Le simple peuple et les talapoins (qui sont les prêtres) s'assemblent à certains jours de fêtes dans les temples pour rendre leurs honneurs aux idoles. Comme ils croient que c'est un mal que de tuer les animaux, ils ne sacrifient rien qui ait vie (4), mais seulement ils offrent et donnent aux idoles des fruits de la terre, du riz et des étoffes, lesquelles après qu'elles ont demeuré exposées quelque temps devant les idoles, servent aux talapoins. C'est une chose digne de compassion de voir ces peuples abusés rendre tant d'honneurs à des masses de pierre. J'ai été surpris de voir leur dévotion extérieure et les marques qu'ils donnent du respect et de la confiance religieuse qu'ils rendent à ces idoles.

Je sais que quelques-uns d'eux ont voulu se justifier du crime de l'idolâtrie, disant qu'ils reconnaissent et qu'ils honorent un dieu, suprême seigneur de toutes choses, et que s'ils ont des figures, ce n'est que pour conserver l'image et la mémoire des grands hommes qui ont vécu saintement selon leur loi, afin qu'en considérant leurs portraits, ils soient excités à imiter leurs vertus par le souvenir de leurs personnes.

C'est à la vérité ce que quelques prêtres siamois répondent aux chrétiens qui les attaquent sur l'impiété de leur idolâtrie, prétendant n'être pas plus idolâtres qu'eux dans l'usage qu'ils font des images qu'ils exposent à la vénération des peuples.
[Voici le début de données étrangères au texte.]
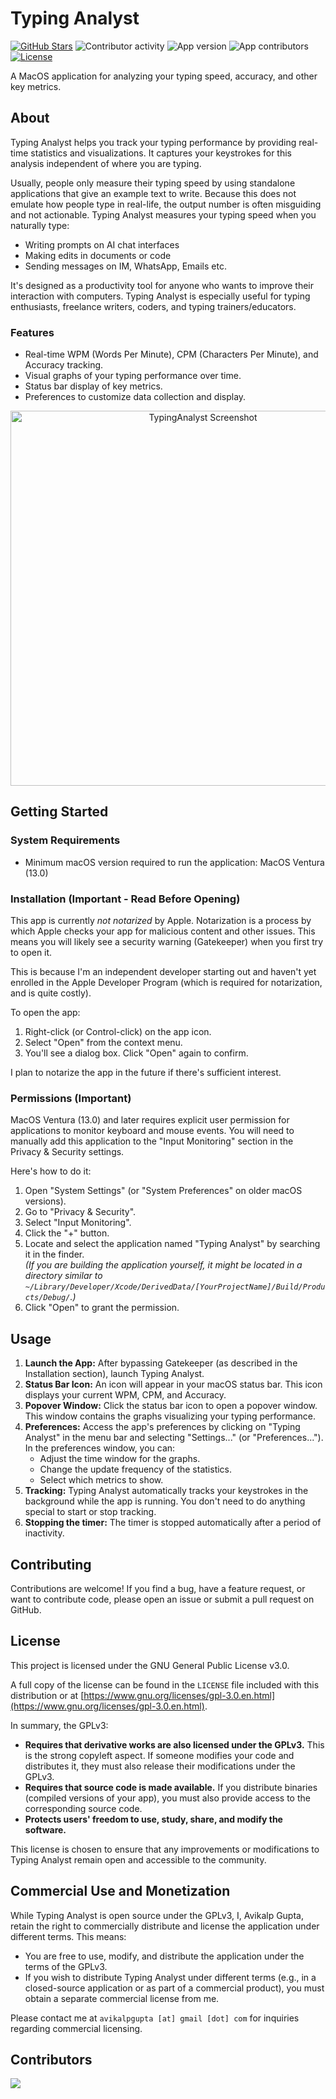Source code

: # Typing Analyst

[![GitHub Stars](https://img.shields.io/github/stars/avikalpg/typing-analyst)](https://github.com/avikalpg/typing-analyst/stargazers)
![Contributor activity](https://img.shields.io/github/commit-activity/y/avikalpg/typing-analyst)
![App version](https://img.shields.io/github/v/release/avikalpg/typing-analyst)
![App contributors](https://img.shields.io/github/contributors/avikalpg/typing-analyst)
[![License](https://img.shields.io/badge/license-AGPLv3-purple)](https://github.com/avikalpg/typing-analyst/blob/main/LICENSE)

A MacOS application for analyzing your typing speed, accuracy, and other key metrics.

## About

Typing Analyst helps you track your typing performance by providing real-time statistics and visualizations. It captures your keystrokes for this analysis independent of where you are typing.

Usually, people only measure their typing speed by using standalone applications that give an example text to write. Because this does not emulate how people type in real-life, the output number is often misguiding and not actionable. Typing Analyst measures your typing speed when you naturally type:

- Writing prompts on AI chat interfaces
- Making edits in documents or code
- Sending messages on IM, WhatsApp, Emails etc.

It's designed as a productivity tool for anyone who wants to improve their interaction with computers. Typing Analyst is especially useful for typing enthusiasts, freelance writers, coders, and typing trainers/educators.

### Features

*   Real-time WPM (Words Per Minute), CPM (Characters Per Minute), and Accuracy tracking.
*   Visual graphs of your typing performance over time.
*   Status bar display of key metrics.
*   Preferences to customize data collection and display.

<p align="center">
  <img src="https://github.com/user-attachments/assets/ae13c4f6-311a-4496-b354-e8bdb691034e" alt="TypingAnalyst Screenshot" width="600">
</p>

## Getting Started

### System Requirements
- Minimum macOS version required to run the application: MacOS Ventura (13.0)

### Installation (Important - Read Before Opening)

This app is currently *not notarized* by Apple. Notarization is a process by which Apple checks your app for malicious content and other issues. This means you will likely see a security warning (Gatekeeper) when you first try to open it.

This is because I'm an independent developer starting out and haven't yet enrolled in the Apple Developer Program (which is required for notarization, and is quite costly).

To open the app:

1.  Right-click (or Control-click) on the app icon.
2.  Select "Open" from the context menu.
3.  You'll see a dialog box. Click "Open" again to confirm.

I plan to notarize the app in the future if there's sufficient interest.

###  Permissions (Important)

MacOS Ventura (13.0) and later requires explicit user permission for applications to monitor keyboard and mouse events.  You will need to manually add this application to the "Input Monitoring" section in the Privacy & Security settings.

Here's how to do it:

1. Open "System Settings" (or "System Preferences" on older macOS versions).
1. Go to "Privacy & Security".
1. Select "Input Monitoring".
1. Click the "+" button.
1. Locate and select the application named "Typing Analyst" by searching it in the finder.<br>*(If you are building the application yourself, it might be located in a directory similar to `~/Library/Developer/Xcode/DerivedData/[YourProjectName]/Build/Products/Debug/`.)*
1. Click "Open" to grant the permission.

##  Usage

1.  **Launch the App:** After bypassing Gatekeeper (as described in the Installation section), launch Typing Analyst.
2.  **Status Bar Icon:** An icon will appear in your macOS status bar. This icon displays your current WPM, CPM, and Accuracy.
3.  **Popover Window:** Click the status bar icon to open a popover window. This window contains the graphs visualizing your typing performance.
4.  **Preferences:** Access the app's preferences by clicking on "Typing Analyst" in the menu bar and selecting "Settings..." (or "Preferences..."). In the preferences window, you can:
    *   Adjust the time window for the graphs.
    *   Change the update frequency of the statistics.
    *   Select which metrics to show.
5.  **Tracking:** Typing Analyst automatically tracks your keystrokes in the background while the app is running. You don't need to do anything special to start or stop tracking.
6. **Stopping the timer:** The timer is stopped automatically after a period of inactivity.

##  Contributing

Contributions are welcome! If you find a bug, have a feature request, or want to contribute code, please open an issue or submit a pull request on GitHub.

##  License

This project is licensed under the GNU General Public License v3.0.

A full copy of the license can be found in the `LICENSE` file included with this distribution or at [https://www.gnu.org/licenses/gpl-3.0.en.html](https://www.gnu.org/licenses/gpl-3.0.en.html).

In summary, the GPLv3:

*   **Requires that derivative works are also licensed under the GPLv3.** This is the strong copyleft aspect. If someone modifies your code and distributes it, they must also release their modifications under the GPLv3.
*   **Requires that source code is made available.** If you distribute binaries (compiled versions of your app), you must also provide access to the corresponding source code.
*   **Protects users' freedom to use, study, share, and modify the software.**

This license is chosen to ensure that any improvements or modifications to Typing Analyst remain open and accessible to the community.

## Commercial Use and Monetization

While Typing Analyst is open source under the GPLv3, I, Avikalp Gupta, retain the right to commercially distribute and license the application under different terms. This means:

*   You are free to use, modify, and distribute the application under the terms of the GPLv3.
*   If you wish to distribute Typing Analyst under different terms (e.g., in a closed-source application or as part of a commercial product), you must obtain a separate commercial license from me.

Please contact me at `avikalpgupta [at] gmail [dot] com` for inquiries regarding commercial licensing.

## Contributors

<a href="https://github.com/avikalpg/typing-analyst/graphs/contributors">
  <img src="https://contrib.rocks/image?repo=avikalpg/typing-analyst" />
</a>
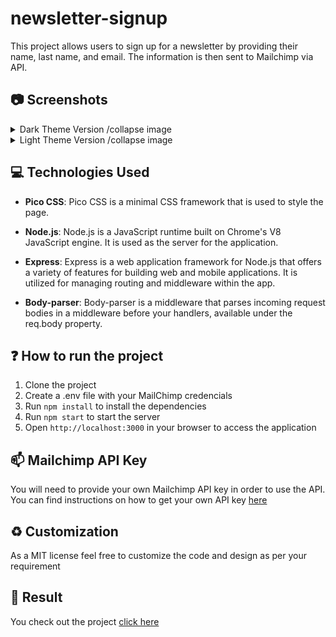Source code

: # newsletter-signup

This project allows users to sign up for a newsletter by providing their name, last name, and email. The information is then sent to Mailchimp via API.

## :camera: Screenshots

<details>
  <summary>Dark Theme Version /collapse image</summary>

![Screenshot 2023-01-23 at 17-56-52 Newsletter Sign-up](https://user-images.githubusercontent.com/68649783/214208599-1300b0bc-3d95-495f-8fe2-5266016ef579.png)
![Screenshot 2023-01-23 at 17-58-08 Success](https://user-images.githubusercontent.com/68649783/214208589-76578398-92f1-42b4-853a-1f6a734afbd5.png)
![Screenshot 2023-01-23 at 17-57-27 Ops!](https://user-images.githubusercontent.com/68649783/214208596-e8283cc1-a4ca-4229-9749-f0f3cba19fe5.png)

</details>

<details>
  <summary>Light Theme Version /collapse image</summary>
  
![Screenshot 2023-01-23 at 15-10-05 Newsletter Sign-up](https://user-images.githubusercontent.com/68649783/214208812-56a8f5c1-743b-42ef-844e-9d8313687528.png)
![Screenshot 2023-01-23 at 15-10-25 Success](https://user-images.githubusercontent.com/68649783/214208815-a848a8db-b042-4e3e-b960-f85098b3b35e.png)
![Screenshot 2023-01-23 at 15-11-26 Ops!](https://user-images.githubusercontent.com/68649783/214208840-e4c47209-d775-4d8f-81db-c76a0059dffd.png)

</details>

## :computer: Technologies Used

- **Pico CSS**: Pico CSS is a minimal CSS framework that is used to style the page.

- **Node.js**: Node.js is a JavaScript runtime built on Chrome's V8 JavaScript engine. It is used as the server for the application.

- **Express**: Express is a web application framework for Node.js that offers a variety of features for building web and mobile applications. It is utilized for managing routing and middleware within the app.

- **Body-parser**: Body-parser is a middleware that parses incoming request bodies in a middleware before your handlers, available under the req.body property.

## :question: How to run the project

1. Clone the project
2. Create a .env file with your MailChimp credencials
3. Run `npm install` to install the dependencies
4. Run `npm start` to start the server
5. Open `http://localhost:3000` in your browser to access the application

## :mailbox: Mailchimp API Key

You will need to provide your own Mailchimp API key in order to use the API. You can find instructions on how to get your own API key [here](https://mailchimp.com/help/about-api-keys/)

## :recycle: Customization

As a MIT license feel free to customize the code and design as per your requirement

## :link: Result 
You check out the project [click here](https://web-production-f41c1.up.railway.app/)

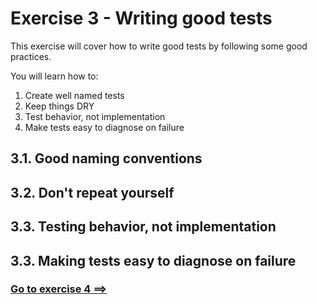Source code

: # Exercise 3 -  Writing good tests

This exercise will cover how to write good tests by following some good practices.

You will learn how to:
1. Create well named tests
2. Keep things DRY
3. Test behavior, not implementation
4. Make tests easy to diagnose on failure

## 3.1. Good naming conventions

## 3.2. Don't repeat yourself

## 3.3. Testing behavior, not implementation

## 3.3. Making tests easy to diagnose on failure

### [Go to exercise 4 ==>](../exercise-4/README.md)
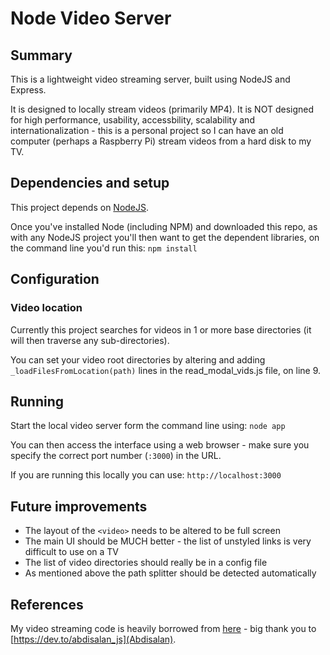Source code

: # Node Video Server

## Summary

This is a lightweight video streaming server, built using NodeJS and Express. 

It is designed to locally stream videos (primarily MP4). It is NOT designed for high performance, usability, accessbility, scalability and internationalization - this is a personal project so I can have an old computer (perhaps a Raspberry Pi) stream videos from a hard disk to my TV.

## Dependencies and setup

This project depends on [NodeJS](https://nodejs.org/).

Once you've installed Node (including NPM) and downloaded this repo, as with any NodeJS project you'll then want to get the dependent libraries, on the command line you'd run this: 
`npm install`

## Configuration

### Video location

Currently this project searches for videos in 1 or more base directories (it will then traverse any sub-directories).

You can set your video root directories by altering and adding `_loadFilesFromLocation(path)` lines in the read_modal_vids.js file, on line 9. 

## Running

Start the local video server form the command line using: 
`node app`

You can then access the interface using a web browser - make sure you specify the correct port number (`:3000`) in the URL.

If you are running this locally you can use:
`http://localhost:3000`

## Future improvements

* The layout of the `<video>` needs to be altered to be full screen
* The main UI should be MUCH better - the list of unstyled links is very difficult to use on a TV
* The list of video directories should really be in a config file
* As mentioned above the path splitter should be detected automatically

## References

My video streaming code is heavily borrowed from [here](https://dev.to/abdisalan_js/how-to-code-a-video-streaming-server-using-nodejs-2o0) - big thank you to [https://dev.to/abdisalan_js](Abdisalan).
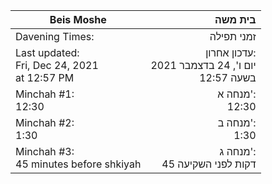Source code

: | Beis Moshe                                        	|                                              בית משה 	|
|---------------------------------------------------	|-----------------------------------------------------:	|
| Davening Times:                                   	|                                           זמני תפילה 	|
| Last updated:<br>Fri, Dec 24, 2021<br>at 12:57 PM 	| עדכון אחרון:<br>יום ו', 24 בדצמבר 2021<br>בשעה 12:57 	|
| Minchah #1:<br>12:30                              	|                                    מנחה א':<br>12:30 	|
| Minchah #2:<br>1:30                               	|                                     מנחה ב':<br>1:30 	|
| Minchah #3:<br>45 minutes before shkiyah          	|                      מנחה ג':<br>45 דקות לפני השקיעה 	|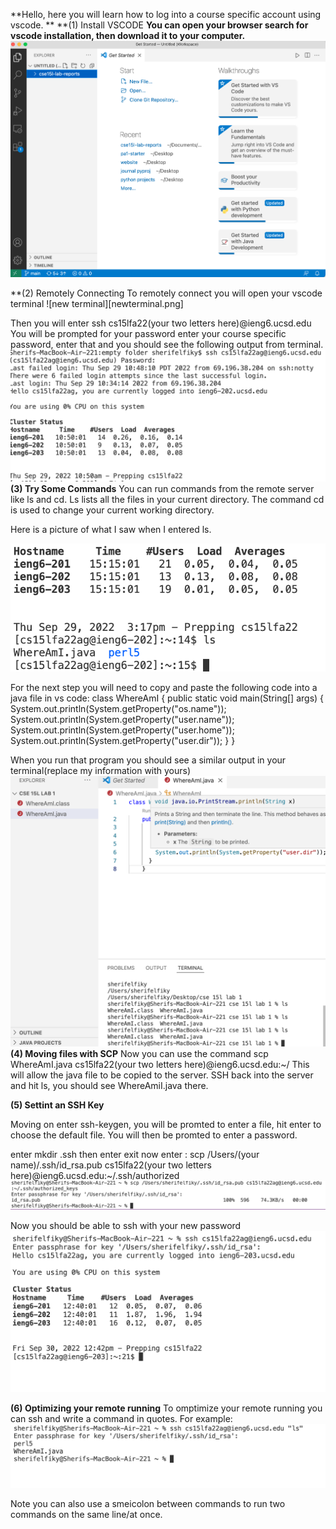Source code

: **Hello, here you will learn how to log into a course specific account using vscode. **
**(1) Install VSCODE
**You can open your browser search for vscode installation, then download it to your computer.**
![image 1](1.png)

**(2) Remotely Connecting
To remotely connect you will open your vscode terminal
![new terminal][newterminal.png]

Then you will enter ssh cs15lfa22(your two letters here)@ieng6.ucsd.edu
You will be prompted for your password enter your course specific password, enter that and you should see the following output from terminal.
![image 2](2.png)
**(3) Try Some Commands**
You can run commands from the remote server like ls and cd. Ls lists all the files in your current directory. The command cd is used to change your current working directory.

Here is a picture of what I saw when I entered ls.

![image 4](4.png)

For the next step you will need to copy and paste the following code into a java file in vs code:
class WhereAmI {
  public static void main(String[] args) {
    System.out.println(System.getProperty("os.name"));
    System.out.println(System.getProperty("user.name"));
    System.out.println(System.getProperty("user.home"));
    System.out.println(System.getProperty("user.dir"));
  }
}

When you run that program you should see a similar output in your terminal(replace my information with yours)
![image 3](3.png)
**(4) Moving files with SCP**
Now you can use the command scp WhereAmI.java cs15lfa22(your two letters here)@ieng6.ucsd.edu:~/
This will allow the java file to be copied to the server.
SSH back into the server and hit ls, you should see WhereAmiI.java there.

**(5) Settint an SSH Key**

Moving on enter ssh-keygen, you will be promted to enter a file, hit enter to choose the default file. You will then be promted to enter a password.

enter mkdir .ssh
then enter exit
now enter : scp /Users/(your name)/.ssh/id_rsa.pub cs15lfa22(your two letters here)@ieng6.ucsd.edu:~/.ssh/authorized
![image 7](7.png)

Now you should be able to ssh with your new password
![image 6](6.png)

**(6) Optimizing your remote running**
To omptimize your remote running you can ssh and write a command in quotes. For example:
![image 8](8.png)


Note you can also use a smeicolon between commands to run two commands on the same line/at once.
Il est pourtant assuré que cette réponse, qu'ils ont empruntée des chrétiens, ne peut les justifier de l'idolâtrie : car en premier lieu il est constant que ces peuples sont très chancelants dans la croyance de l'unité d'un dieu, ils n'ont aucun culte déterminé pour ce premier être, leurs livres n'ont font aucune exacte mention ; de plus, les honneurs divins qu'ils rendent aux idoles se terminent absolument à l'idole même, sans qu'ils soient rapportés par eux à quelque autre sujet qui soit différent d'elle : et lorsqu'ils invoquent l'idole, ils lui demandent absolument sans aucun rapport à Dieu les choses qui ne dépendent que de sa volonté, comme sont la vie, la santé et le succès de leurs affaires. Et quand il serait vrai qu'ils honoreraient leurs statues, non comme des idoles, mais comme des images de personnes illustres, ils seraient toujours inexcusables de rendre des honneurs divins à ceux qu'ils savent n'avoir point reconnu le vrai dieu, unique créateur et seigneur de toutes choses.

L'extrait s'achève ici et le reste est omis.